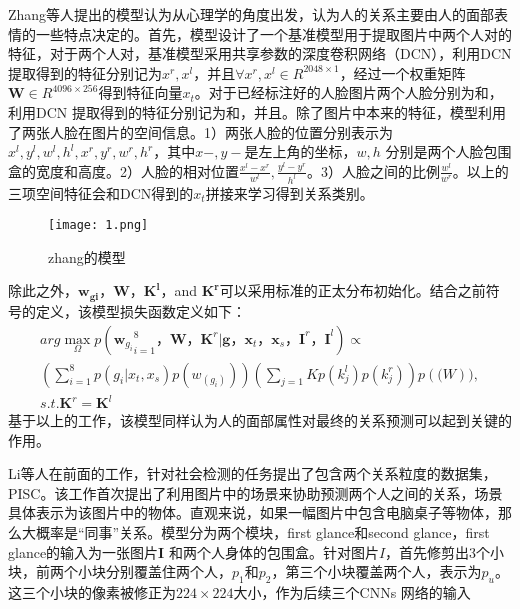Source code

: Zhang等人提出的模型认为从心理学的角度出发，认为人的关系主要由人的面部表情的一些特点决定的。首先，模型设计了一个基准模型用于提取图片中两个人对的特征，对于两个人对，基准模型采用共享参数的深度卷积网络（DCN），利用DCN提取得到的特征分别记为$x^r,x^l$，并且$\forall x^r,x^l \in R^{2048 \times 1}$，经过一个权重矩阵$\mathbf{W} \in R^{4096 \times 256}$得到特征向量$x_t$。对于已经标注好的人脸图片两个人脸分别为和，利用DCN 提取得到的特征分别记为和，并且。除了图片中本来的特征，模型利用了两张人脸在图片的空间信息。1）两张人脸的位置分别表示为${x^l,y^l,w^l,h^l,x^r,y^r,w^r,h^r}$，其中$x-,y-$是左上角的坐标，$w,h$ 分别是两个人脸包围盒的宽度和高度。2）人脸的相对位置$\frac{x^l-x^r}{w^l},\frac{y^l-y^r}{h^l}$。3）人脸之间的比例$\frac{w^l}{w^r}$。以上的三项空间特征会和DCN得到的$x_t$拼接来学习得到关系类别。
\begin{figure}[htpb]
	\centering
	\texttt{[image: 1.png]}
    \caption{zhang的模型}
	\vspace*{-3.5mm}
	\label{fig:model_zhang}
\end{figure}
除此之外，$\mathbf{w_{gi}}$，$\mathbf{W}$，$\mathbf{K^l}$，and $\mathbf{K^r}$可以采用标准的正太分布初始化。结合之前符号的定义，该模型损失函数定义如下：
\begin{equation}
\begin{split}
     arg\max \limits_{\Omega} p({\mathbf{w}_{g_i}}_{i=1}^8， \mathbf{W}，\mathbf{K}^r | \mathbf{g}，\mathbf{x}_t，\mathbf{x}_s，\mathbf{I}^r，\mathbf{I}^l) \propto \\
     (\sum_{i=1}^{8}p(g_i|x_t,x_s)p(w_(g_i)))(\sum_{j=1}{K}p(k_j^l)p(k_j^r))p(\mathbf(W)), \\
     s.t. \mathbf{K}^r = \mathbf{K}^l
\end{split}
\end{equation}
基于以上的工作，该模型同样认为人的面部属性对最终的关系预测可以起到关键的作用。

Li等人\cite{DBLP:conf/iccv/LiWZK17}在前面的工作，针对社会检测的任务提出了包含两个关系粒度的数据集，PISC\cite{DBLP:conf/iccv/LiWZK17}。该工作首次提出了利用图片中的场景来协助预测两个人之间的关系，场景具体表示为该图片中的物体。直观来说，如果一幅图片中包含电脑桌子等物体，那么大概率是``同事''关系。模型分为两个模块，first glance和second glance，first glance的输入为一张图片$\mathbf{I}$ 和两个人身体的包围盒。针对图片$I$，首先修剪出3个小块，前两个小块分别覆盖住两个人，$p_1$和$p_2$，第三个小块覆盖两个人，表示为$p_{u}$。这三个小块的像素被修正为$224 \times 224$大小，作为后续三个CNNs 网络的输入

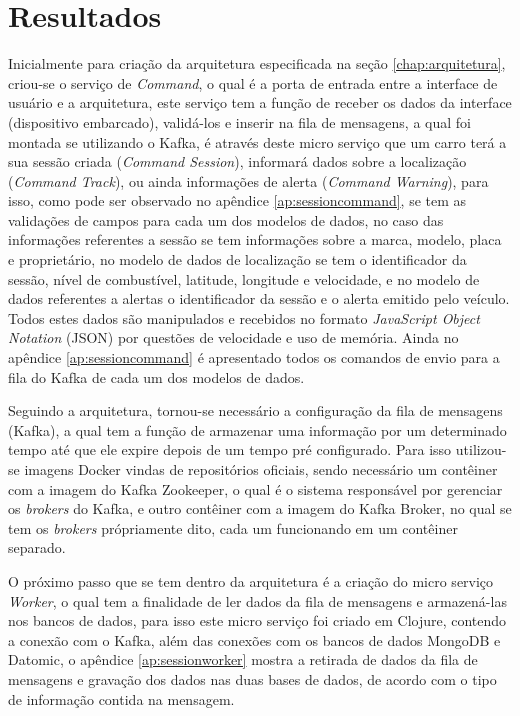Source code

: \chapter{Resultados}
\label{chap:analiseresultados}
Inicialmente para criação da arquitetura especificada na seção \ref{chap:arquitetura}, criou-se o serviço de \textit{Command}, o qual é a porta de entrada entre a interface de usuário e a arquitetura, este serviço tem a função de receber os dados da interface (dispositivo embarcado), validá-los e inserir na fila de mensagens, a qual foi montada se utilizando o Kafka, é através deste micro serviço que um carro terá a sua sessão criada (\textit{Command Session}), informará dados sobre a localização (\textit{Command Track}), ou ainda informações de alerta (\textit{Command Warning}), para isso, como pode ser observado no apêndice \ref{ap:sessioncommand}, se tem as validações de campos para cada um dos modelos de dados, no caso das informações referentes a sessão se tem informações sobre a marca, modelo, placa e  proprietário, no modelo de dados de localização se tem o identificador da sessão, nível de combustível, latitude, longitude e velocidade, e no modelo de dados referentes a alertas o identificador da sessão e o alerta emitido pelo veículo. Todos estes dados são manipulados e recebidos no formato \textit{JavaScript Object Notation} (JSON) por questões de velocidade e uso de memória. Ainda no apêndice  \ref{ap:sessioncommand} é apresentado todos os comandos de envio para a fila do Kafka de cada um dos modelos de dados.

Seguindo a arquitetura, tornou-se necessário a configuração da fila de mensagens (Kafka), a qual tem a função de armazenar uma informação por um determinado tempo até que ele expire depois de um tempo pré configurado. Para isso utilizou-se imagens Docker vindas de repositórios oficiais, sendo necessário um contêiner com a imagem do Kafka Zookeeper, o qual é o sistema responsável por gerenciar os \textit{brokers} do Kafka, e outro contêiner com a imagem do Kafka Broker, no qual se tem os \textit{brokers} própriamente dito, cada um funcionando em um contêiner separado.

O próximo passo que se tem dentro da arquitetura é a criação do micro serviço \textit{Worker}, o qual tem a finalidade de ler dados da fila de mensagens e armazená-las nos bancos de dados, para isso este micro serviço foi criado em Clojure, contendo a conexão com o Kafka, além das conexões com os bancos de dados MongoDB e Datomic, o apêndice \ref{ap:sessionworker} mostra a retirada de dados da fila de mensagens e gravação dos dados nas duas bases de dados, de acordo com o tipo de informação contida na mensagem.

Problem statement: Quote the listing above in full, except for the pictures.

Output of the exercise:
Source code

: Zhang等人提出的模型认为从心理学的角度出发，认为人的关系主要由人的面部表情的一些特点决定的。首先，模型设计了一个基准模型用于提取图片中两个人对的特征，对于两个人对，基准模型采用共享参数的深度卷积网络（DCN），利用DCN提取得到的特征分别记为$x^r,x^l$，并且$\forall x^r,x^l \in R^{2048 \times 1}$，经过一个权重矩阵$\mathbf{W} \in R^{4096 \times 256}$得到特征向量$x_t$。对于已经标注好的人脸图片两个人脸分别为和，利用DCN 提取得到的特征分别记为和，并且。除了图片中本来的特征，模型利用了两张人脸在图片的空间信息。1）两张人脸的位置分别表示为${x^l,y^l,w^l,h^l,x^r,y^r,w^r,h^r}$，其中$x-,y-$是左上角的坐标，$w,h$ 分别是两个人脸包围盒的宽度和高度。2）人脸的相对位置$\frac{x^l-x^r}{w^l},\frac{y^l-y^r}{h^l}$。3）人脸之间的比例$\frac{w^l}{w^r}$。以上的三项空间特征会和DCN得到的$x_t$拼接来学习得到关系类别。
\begin{figure}[htpb]
	\centering
	\texttt{[image: 1.png]}
    \caption{zhang的模型}
	\vspace*{-3.5mm}
	\label{fig:model_zhang}
\end{figure}
除此之外，$\mathbf{w_{gi}}$，$\mathbf{W}$，$\mathbf{K^l}$，and $\mathbf{K^r}$可以采用标准的正太分布初始化。结合之前符号的定义，该模型损失函数定义如下：
\begin{equation}
\begin{split}
     arg\max \limits_{\Omega} p({\mathbf{w}_{g_i}}_{i=1}^8， \mathbf{W}，\mathbf{K}^r | \mathbf{g}，\mathbf{x}_t，\mathbf{x}_s，\mathbf{I}^r，\mathbf{I}^l) \propto \\
     (\sum_{i=1}^{8}p(g_i|x_t,x_s)p(w_(g_i)))(\sum_{j=1}{K}p(k_j^l)p(k_j^r))p(\mathbf(W)), \\
     s.t. \mathbf{K}^r = \mathbf{K}^l
\end{split}
\end{equation}
基于以上的工作，该模型同样认为人的面部属性对最终的关系预测可以起到关键的作用。

Li等人\cite{DBLP:conf/iccv/LiWZK17}在前面的工作，针对社会检测的任务提出了包含两个关系粒度的数据集，PISC\cite{DBLP:conf/iccv/LiWZK17}。该工作首次提出了利用图片中的场景来协助预测两个人之间的关系，场景具体表示为该图片中的物体。直观来说，如果一幅图片中包含电脑桌子等物体，那么大概率是``同事''关系。模型分为两个模块，first glance和second glance，first glance的输入为一张图片$\mathbf{I}$ 和两个人身体的包围盒。针对图片$I$，首先修剪出3个小块，前两个小块分别覆盖住两个人，$p_1$和$p_2$，第三个小块覆盖两个人，表示为$p_{u}$。这三个小块的像素被修正为$224 \times 224$大小，作为后续三个CNNs 网络的输入

Source code

: \chapter{Resultados}
\label{chap:analiseresultados}
Inicialmente para criação da arquitetura especificada na seção \ref{chap:arquitetura}, criou-se o serviço de \textit{Command}, o qual é a porta de entrada entre a interface de usuário e a arquitetura, este serviço tem a função de receber os dados da interface (dispositivo embarcado), validá-los e inserir na fila de mensagens, a qual foi montada se utilizando o Kafka, é através deste micro serviço que um carro terá a sua sessão criada (\textit{Command Session}), informará dados sobre a localização (\textit{Command Track}), ou ainda informações de alerta (\textit{Command Warning}), para isso, como pode ser observado no apêndice \ref{ap:sessioncommand}, se tem as validações de campos para cada um dos modelos de dados, no caso das informações referentes a sessão se tem informações sobre a marca, modelo, placa e  proprietário, no modelo de dados de localização se tem o identificador da sessão, nível de combustível, latitude, longitude e velocidade, e no modelo de dados referentes a alertas o identificador da sessão e o alerta emitido pelo veículo. Todos estes dados são manipulados e recebidos no formato \textit{JavaScript Object Notation} (JSON) por questões de velocidade e uso de memória. Ainda no apêndice  \ref{ap:sessioncommand} é apresentado todos os comandos de envio para a fila do Kafka de cada um dos modelos de dados.

Seguindo a arquitetura, tornou-se necessário a configuração da fila de mensagens (Kafka), a qual tem a função de armazenar uma informação por um determinado tempo até que ele expire depois de um tempo pré configurado. Para isso utilizou-se imagens Docker vindas de repositórios oficiais, sendo necessário um contêiner com a imagem do Kafka Zookeeper, o qual é o sistema responsável por gerenciar os \textit{brokers} do Kafka, e outro contêiner com a imagem do Kafka Broker, no qual se tem os \textit{brokers} própriamente dito, cada um funcionando em um contêiner separado.

O próximo passo que se tem dentro da arquitetura é a criação do micro serviço \textit{Worker}, o qual tem a finalidade de ler dados da fila de mensagens e armazená-las nos bancos de dados, para isso este micro serviço foi criado em Clojure, contendo a conexão com o Kafka, além das conexões com os bancos de dados MongoDB e Datomic, o apêndice \ref{ap:sessionworker} mostra a retirada de dados da fila de mensagens e gravação dos dados nas duas bases de dados, de acordo com o tipo de informação contida na mensagem.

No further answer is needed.